▶ Work to be completed
From the first line down to the one containing "Then, in another", reproduce the entries below exactly and leave out the pictures.

[Stored data entries]

____________

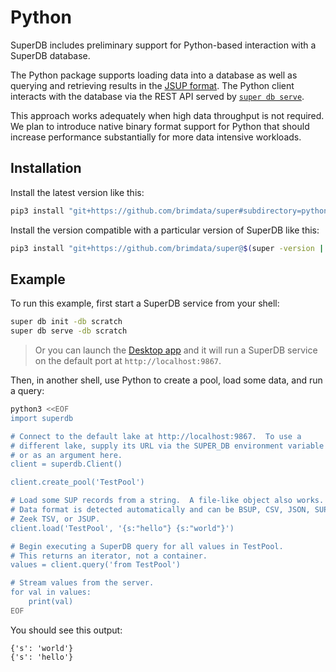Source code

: # Python

SuperDB includes preliminary support for Python-based interaction
with a SuperDB database.

The Python package supports loading data into a database as well as
querying and retrieving results in the [JSUP format](../../formats/jsup.md).
The Python client interacts with the database via the REST API served by
[`super db serve`](../../command/db.md#serve).

This approach works adequately when high data throughput is not required.
We plan to introduce native binary format support for
Python that should increase performance substantially for more
data intensive workloads.

## Installation

Install the latest version like this:
```sh
pip3 install "git+https://github.com/brimdata/super#subdirectory=python/superdb"
```

Install the version compatible with a particular version of SuperDB like this:
```sh
pip3 install "git+https://github.com/brimdata/super@$(super -version | cut -d ' ' -f 2)#subdirectory=python/superdb"
```

## Example

To run this example, first start a SuperDB service from your shell:
```sh
super db init -db scratch
super db serve -db scratch
```
> Or you can launch the [Desktop app](https://zui.brimdata.io) and it will run a
> SuperDB service on the default port at `http://localhost:9867`.

Then, in another shell, use Python to create a pool, load some data,
and run a query:
```sh
python3 <<EOF
import superdb

# Connect to the default lake at http://localhost:9867.  To use a
# different lake, supply its URL via the SUPER_DB environment variable
# or as an argument here.
client = superdb.Client()

client.create_pool('TestPool')

# Load some SUP records from a string.  A file-like object also works.
# Data format is detected automatically and can be BSUP, CSV, JSON, SUP,
# Zeek TSV, or JSUP.
client.load('TestPool', '{s:"hello"} {s:"world"}')

# Begin executing a SuperDB query for all values in TestPool.
# This returns an iterator, not a container.
values = client.query('from TestPool')

# Stream values from the server.
for val in values:
    print(val)
EOF
```

You should see this output:
```
{'s': 'world'}
{'s': 'hello'}
```

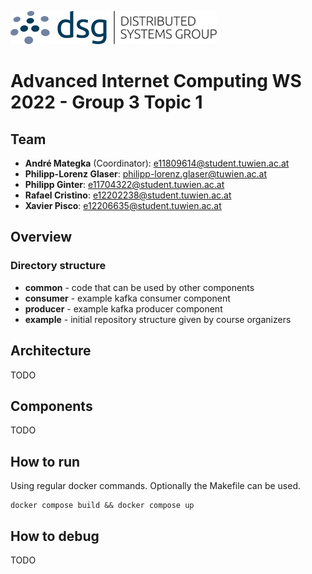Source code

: 
![DSG](./docs/dsg_logo.png)

# Advanced Internet Computing WS 2022 - Group 3 Topic 1

## Team

* **André Mategka** (Coordinator): e11809614@student.tuwien.ac.at
* **Philipp-Lorenz Glaser**: philipp-lorenz.glaser@tuwien.ac.at
* **Philipp Ginter**: e11704322@student.tuwien.ac.at
* **Rafael Cristino**: e12202238@student.tuwien.ac.at
* **Xavier Pisco**: e12206635@student.tuwien.ac.at

## Overview

### Directory structure

- **common** - code that can be used by other components
- **consumer** - example kafka consumer component
- **producer** - example kafka producer component
- **example** - initial repository structure given by course organizers

## Architecture

TODO

## Components

TODO

## How to run

Using regular docker commands. Optionally the Makefile can be used.

```shell
docker compose build && docker compose up
```



## How to debug

TODO
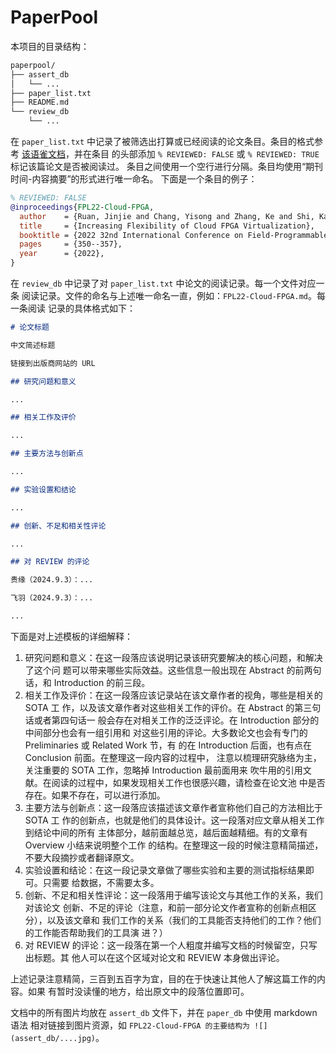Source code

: # PaperPool

本项目的目录结构：

```bash
paperpool/
├── assert_db
│   └── ...
├── paper_list.txt
├── README.md
└── review_db
    └── ...
```

在 `paper_list.txt` 中记录了被筛选出打算或已经阅读的论文条目。条目的格式参考
[该语雀文档](https://serve.yuque.com/mora7e/is769v/ktw12d2c5s9c04mf)，并在条目
的头部添加 `% REVIEWED: FALSE` 或 `% REVIEWED: TRUE` 标记该篇论文是否被阅读过。
条目之间使用一个空行进行分隔。条目均使用“期刊时间-内容摘要”的形式进行唯一命名。
下面是一个条目的例子：

``` bibtex
% REVIEWED: FALSE
@inproceedings{FPL22-Cloud-FPGA,
  author    = {Ruan, Jinjie and Chang, Yisong and Zhang, Ke and Shi, Kan and Chen, Mingyu and Bao, Yungang},
  title     = {Increasing Flexibility of Cloud FPGA Virtualization},
  booktitle = {2022 32nd International Conference on Field-Programmable Logic and Applications (FPL)},
  pages     = {350--357},
  year      = {2022},
}
```

在 `review_db` 中记录了对 `paper_list.txt` 中论文的阅读记录。每一个文件对应一条
阅读记录。文件的命名与上述唯一命名一直，例如：`FPL22-Cloud-FPGA.md`。每一条阅读
记录的具体格式如下：

``` markdown
# 论文标题

中文简述标题

链接到出版商网站的 URL

## 研究问题和意义

...

## 相关工作及评价

...

## 主要方法与创新点

...

## 实验设置和结论

...

## 创新、不足和相关性评论

...

## 对 REVIEW 的评论

贵缘（2024.9.3）：...

飞羽（2024.9.3）：...

...
```

下面是对上述模板的详细解释：
1. 研究问题和意义：在这一段落应该说明记录该研究要解决的核心问题，和解决了这个问
   题可以带来哪些实际效益。这些信息一般出现在 Abstract 的前两句话，和
   Introduction 的前三段。
2. 相关工作及评价：在这一段落应该记录站在该文章作者的视角，哪些是相关的 SOTA 工
   作，以及该文章作者对这些相关工作的评价。在 Abstract 的第三句话或者第四句话一
   般会存在对相关工作的泛泛评论。在 Introduction 部分的中间部分也会有一组引用和
   对这些引用的评论。大多数论文也会有专门的 Preliminaries 或 Related Work 节，有
   的在 Introduction 后面，也有点在 Conclusion 前面。在整理这一段内容的过程中，
   注意以梳理研究脉络为主，关注重要的 SOTA 工作，忽略掉 Introduction 最前面用来
   吹牛用的引用文献。在阅读的过程中，如果发现相关工作也很感兴趣，请检查在论文池
   中是否存在。如果不存在，可以进行添加。
3. 主要方法与创新点：这一段落应该描述该文章作者宣称他们自己的方法相比于 SOTA 工
   作的创新点，也就是他们的具体设计。这一段落对应文章从相关工作到结论中间的所有
   主体部分，越前面越总览，越后面越精细。有的文章有 Overview 小结来说明整个工作
   的结构。在整理这一段的时候注意精简描述，不要大段摘抄或者翻译原文。
4. 实验设置和结论：在这一段记录文章做了哪些实验和主要的测试指标结果即可。只需要
   给数据，不需要太多。
5. 创新、不足和相关性评论：这一段落用于编写该论文与其他工作的关系，我们对该论文
   创新、不足的评论（注意，和前一部分论文作者宣称的创新点相区分），以及该文章和
   我们工作的关系（我们的工具能否支持他们的工作？他们的工作能否帮助我们的工具演
   进？）
6. 对 REVIEW 的评论：这一段落在第一个人粗度并编写文档的时候留空，只写出标题。其
   他人可以在这个区域对论文和 REVIEW 本身做出评论。

上述记录注意精简，三百到五百字为宜，目的在于快速让其他人了解这篇工作的内容。如果
有暂时没读懂的地方，给出原文中的段落位置即可。

文档中的所有图片均放在 `assert_db` 文件下，并在 `paper_db` 中使用 markdown 语法
相对链接到图片资源，如 `FPL22-Cloud-FPGA 的主要结构为 ![](assert_db/....jpg)`。
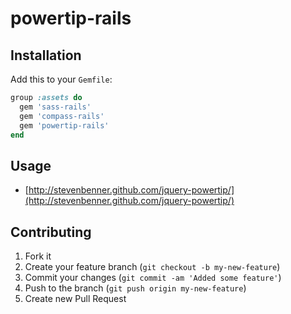 # powertip-rails

## Installation

Add this to your `Gemfile`:

```ruby
group :assets do
  gem 'sass-rails'
  gem 'compass-rails'
  gem 'powertip-rails'
end
```

## Usage

- [http://stevenbenner.github.com/jquery-powertip/](http://stevenbenner.github.com/jquery-powertip/)

## Contributing

1. Fork it
2. Create your feature branch (`git checkout -b my-new-feature`)
3. Commit your changes (`git commit -am 'Added some feature'`)
4. Push to the branch (`git push origin my-new-feature`)
5. Create new Pull Request
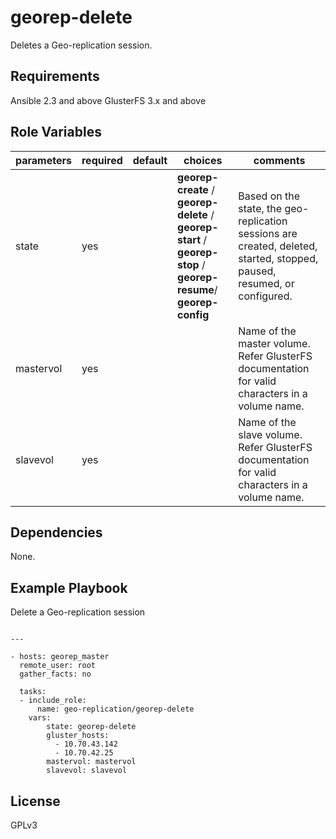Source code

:georep-delete
=============

Deletes a Geo-replication session.

Requirements
------------

Ansible 2.3 and above
GlusterFS 3.x and above

Role Variables
--------------

| parameters | required | default | choices | comments |
| --- | --- | --- | --- | --- |
| state | yes | | **georep-create** / **georep-delete** / **georep-start** / **georep-stop** / **georep-resume**/ **georep-config** | Based on the state, the geo-replication sessions are created, deleted, started, stopped, paused, resumed, or configured. |
| mastervol | yes | |  | Name of the master volume. Refer GlusterFS documentation for valid characters in a volume name. |
| slavevol | yes | |  | Name of the slave volume. Refer GlusterFS documentation for valid characters in a volume name. |

Dependencies
------------

None.

Example Playbook
----------------

Delete a Geo-replication session

```

---

- hosts: georep_master
  remote_user: root
  gather_facts: no

  tasks:
  - include_role:
      name: geo-replication/georep-delete
    vars:
        state: georep-delete
        gluster_hosts:
          - 10.70.43.142
          - 10.70.42.25
        mastervol: mastervol
        slavevol: slavevol

```

License
-------

GPLv3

____________

▶ Task result
Source code

: # Python

SuperDB includes preliminary support for Python-based interaction
with a SuperDB database.

The Python package supports loading data into a database as well as
querying and retrieving results in the [JSUP format](../../formats/jsup.md).
The Python client interacts with the database via the REST API served by
[`super db serve`](../../command/db.md#serve).

This approach works adequately when high data throughput is not required.
We plan to introduce native binary format support for
Python that should increase performance substantially for more
data intensive workloads.

## Installation

Install the latest version like this:
```sh
pip3 install "git+https://github.com/brimdata/super#subdirectory=python/superdb"
```

Install the version compatible with a particular version of SuperDB like this:
```sh
pip3 install "git+https://github.com/brimdata/super@$(super -version | cut -d ' ' -f 2)#subdirectory=python/superdb"
```

## Example

To run this example, first start a SuperDB service from your shell:
```sh
super db init -db scratch
super db serve -db scratch
```
> Or you can launch the [Desktop app](https://zui.brimdata.io) and it will run a
> SuperDB service on the default port at `http://localhost:9867`.

Then, in another shell, use Python to create a pool, load some data,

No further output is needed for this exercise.